In a press release last week, future Alabama Speaker of the House Nathaniel Ledbetter, R-Rainsville, said the new committee is needed because the expansion of the State Docks in Mobile, along with the Tennessee/Tombigbee Waterway, the ports of Huntsville and Birmingham, and the port being constructed in Montgomery, could make the hub an even larger economic asset to the state.
Brown said the Port of Mobile has the potential to “leapfrog” other Southeastern ports’ capability.
The Port of Mobile has an annual economic impact of $85 billion and employees thousands of people.
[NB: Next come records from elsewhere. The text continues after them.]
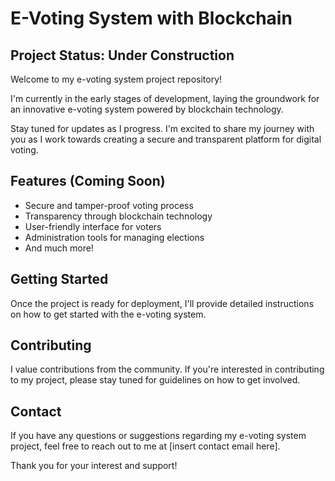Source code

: # E-Voting System with Blockchain

## Project Status: Under Construction

Welcome to my e-voting system project repository!

I'm currently in the early stages of development, laying the groundwork for an innovative e-voting system powered by blockchain technology.

Stay tuned for updates as I progress. I'm excited to share my journey with you as I work towards creating a secure and transparent platform for digital voting.

## Features (Coming Soon)

- Secure and tamper-proof voting process
- Transparency through blockchain technology
- User-friendly interface for voters
- Administration tools for managing elections
- And much more!

## Getting Started

Once the project is ready for deployment, I'll provide detailed instructions on how to get started with the e-voting system.

## Contributing

I value contributions from the community. If you're interested in contributing to my project, please stay tuned for guidelines on how to get involved.

## Contact

If you have any questions or suggestions regarding my e-voting system project, feel free to reach out to me at [insert contact email here].

Thank you for your interest and support!
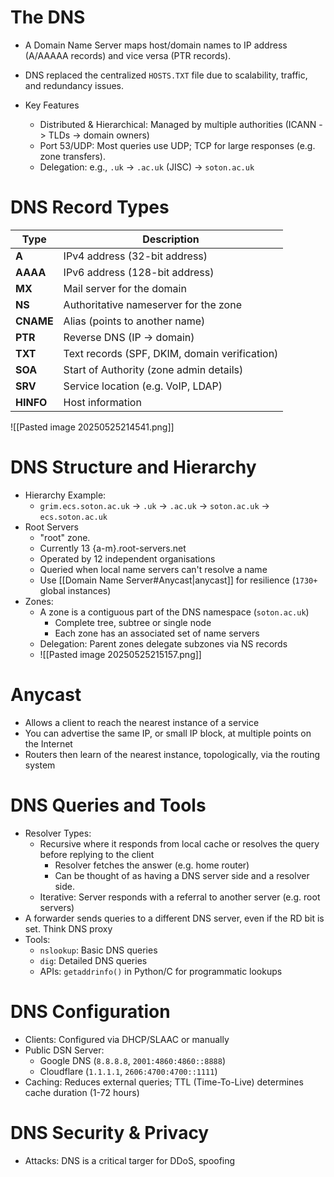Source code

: # The DNS
- A Domain Name Server maps host/domain names to IP address (A/AAAAA records) and vice versa (PTR records).

- DNS replaced the centralized `HOSTS.TXT` file due to scalability, traffic, and redundancy issues.
- Key Features
	- Distributed & Hierarchical: Managed by multiple authorities (ICANN -> TLDs -> domain owners)
	- Port 53/UDP: Most queries use UDP; TCP for large responses (e.g. zone transfers).
	- Delegation: e.g.,  `.uk` $\to$ `.ac.uk` (JISC) $\to$ `soton.ac.uk` 

# DNS Record Types

| Type      | Description                                   |
| --------- | --------------------------------------------- |
| **A**     | IPv4 address (32-bit address)                 |
| **AAAA**  | IPv6 address (128-bit address)                |
| **MX**    | Mail server for the domain                    |
| **NS**    | Authoritative nameserver for the zone         |
| **CNAME** | Alias (points to another name)                |
| **PTR**   | Reverse DNS (IP $\to$ domain)                 |
| **TXT**   | Text records (SPF, DKIM, domain verification) |
| **SOA**   | Start of Authority (zone admin details)       |
| **SRV**   | Service location (e.g. VoIP, LDAP)            |
| **HINFO** | Host information                              |

![[Pasted image 20250525214541.png]]
# DNS Structure and Hierarchy
- Hierarchy Example:
	- `grim.ecs.soton.ac.uk` $\to$ `.uk` $\to$ `.ac.uk` $\to$ `soton.ac.uk` $\to$ `ecs.soton.ac.uk`
- Root Servers
	- "root" zone.
	- Currently 13 {a-m}.root-servers.net
	- Operated by 12 independent organisations
	- Queried when local name servers can't resolve a name
	- Use [[Domain Name Server#Anycast|anycast]] for resilience (`1730+` global instances)
- Zones:
	- A zone is a contiguous part of the DNS namespace (`soton.ac.uk`)
		- Complete tree, subtree or single node
		- Each zone has an associated set of name servers
	- Delegation: Parent zones delegate subzones via NS records
	- ![[Pasted image 20250525215157.png]]
# Anycast
- Allows a client to reach the nearest instance of a service
- You can advertise the same IP, or small IP block, at multiple points on the Internet
- Routers then learn of the nearest instance, topologically, via the routing system
# DNS Queries and Tools
- Resolver Types:
	- Recursive where it responds from local cache or resolves the query before replying to the client
		- Resolver fetches the answer (e.g. home router)
		- Can be thought of as having a DNS server side and a resolver side.
	- Iterative: Server responds with a referral to another server (e.g. root servers)
- A forwarder sends queries to a different DNS server, even if the RD bit is set. Think DNS proxy
- Tools:
	- `nslookup`: Basic DNS queries
	- `dig`: Detailed DNS queries
	- APIs: `getaddrinfo()` in Python/C for programmatic lookups

# DNS Configuration
- Clients: Configured via DHCP/SLAAC or manually
- Public DSN Server:
	- Google DNS (`8.8.8.8`, `2001:4860:4860::8888`)
	- Cloudflare (`1.1.1.1`, `2606:4700:4700::1111`)
- Caching: Reduces external queries; TTL (Time-To-Live) determines cache duration (1-72 hours)

# DNS Security & Privacy
- Attacks: DNS is a critical targer for DDoS, spoofing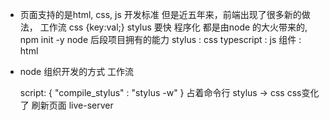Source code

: - 页面支持的是html, css, js 开发标准
    但是近五年来，前端出现了很多新的做法， 工作流
    css   {key:val;}  stylus  要快   程序化
    都是由node 的大火带来的,
    npm init -y    node 后段项目拥有的能力
    stylus : css
    typescript : js
    组件 : html
- node  组织开发的方式  工作流

    script: {
        "compile_stylus" : "stylus -w"
    }
    占着命令行
    stylus   ->  css
    css变化了    刷新页面
    live-server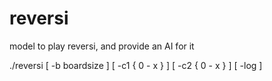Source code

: reversi
=======

model to play reversi, and provide an AI for it

./reversi [ -b boardsize ] [ -c1 { 0 - x } ] [ -c2 { 0 - x } ] [ -log ]
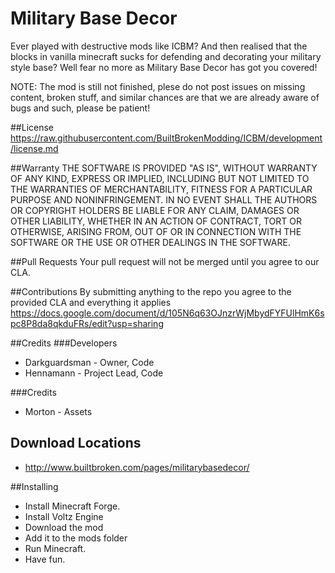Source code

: Military Base Decor
=================

Ever played with destructive mods like ICBM? And then realised that the blocks in vanilla minecraft sucks for defending and decorating your military style base? Well fear no more as Military Base Decor has got you covered!

NOTE: The mod is still not finished, plese do not post issues on missing content, broken stuff, and similar chances are that we are already aware of bugs and such, please be patient!

##License
https://raw.githubusercontent.com/BuiltBrokenModding/ICBM/development/license.md
 
##Warranty
THE SOFTWARE IS PROVIDED "AS IS", WITHOUT WARRANTY OF ANY KIND, EXPRESS OR
IMPLIED, INCLUDING BUT NOT LIMITED TO THE WARRANTIES OF MERCHANTABILITY,
FITNESS FOR A PARTICULAR PURPOSE AND NONINFRINGEMENT. IN NO EVENT SHALL THE
AUTHORS OR COPYRIGHT HOLDERS BE LIABLE FOR ANY CLAIM, DAMAGES OR OTHER
LIABILITY, WHETHER IN AN ACTION OF CONTRACT, TORT OR OTHERWISE, ARISING FROM,
OUT OF OR IN CONNECTION WITH THE SOFTWARE OR THE USE OR OTHER DEALINGS IN
THE SOFTWARE.

##Pull Requests
Your pull request will not be merged until you agree to our CLA.

##Contributions
By submitting anything to the repo you agree to the provided CLA and everything it applies
https://docs.google.com/document/d/105N6q63OJnzrWjMbydFYFUlHmK6spc8P8da8qkduFRs/edit?usp=sharing

##Credits
###Developers
* Darkguardsman - Owner, Code
* Hennamann - Project Lead, Code

###Credits
* Morton - Assets

## Download Locations
* http://www.builtbroken.com/pages/militarybasedecor/

##Installing
* Install Minecraft Forge.
* Install Voltz Engine
* Download the mod
* Add it to the mods folder
* Run Minecraft.
* Have fun.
But state leaders say there is the potential for more growth there.
Brown said he and other lawmakers would like to see Alabama goods, including automobiles, shipped out of Mobile, not Charleston or Savannah.
“It has to make financial sense for the auto manufacturers to (use our port),” Brown said.
“Part of what we’ll be looking at is an incentives package for our manufacturers so it makes more financial sense to ship through Alabama,” Brown said.
Other legislative leaders have recently made similar statements.
“I’m definitely interested in seeing how we can assist our port to help it grow,” Senate Majority Leader Clay Scofield, R-Guntersville, told Alabama Daily News.
Early this year, the Alabama Port Authority approved a land deal to construct an inland container intermodal transfer facility on 272 acres in Montgomery County, extending intermodal rail service from the Port of Mobile.
“We need to look at doing that in a few other parts of the state,” Brown said.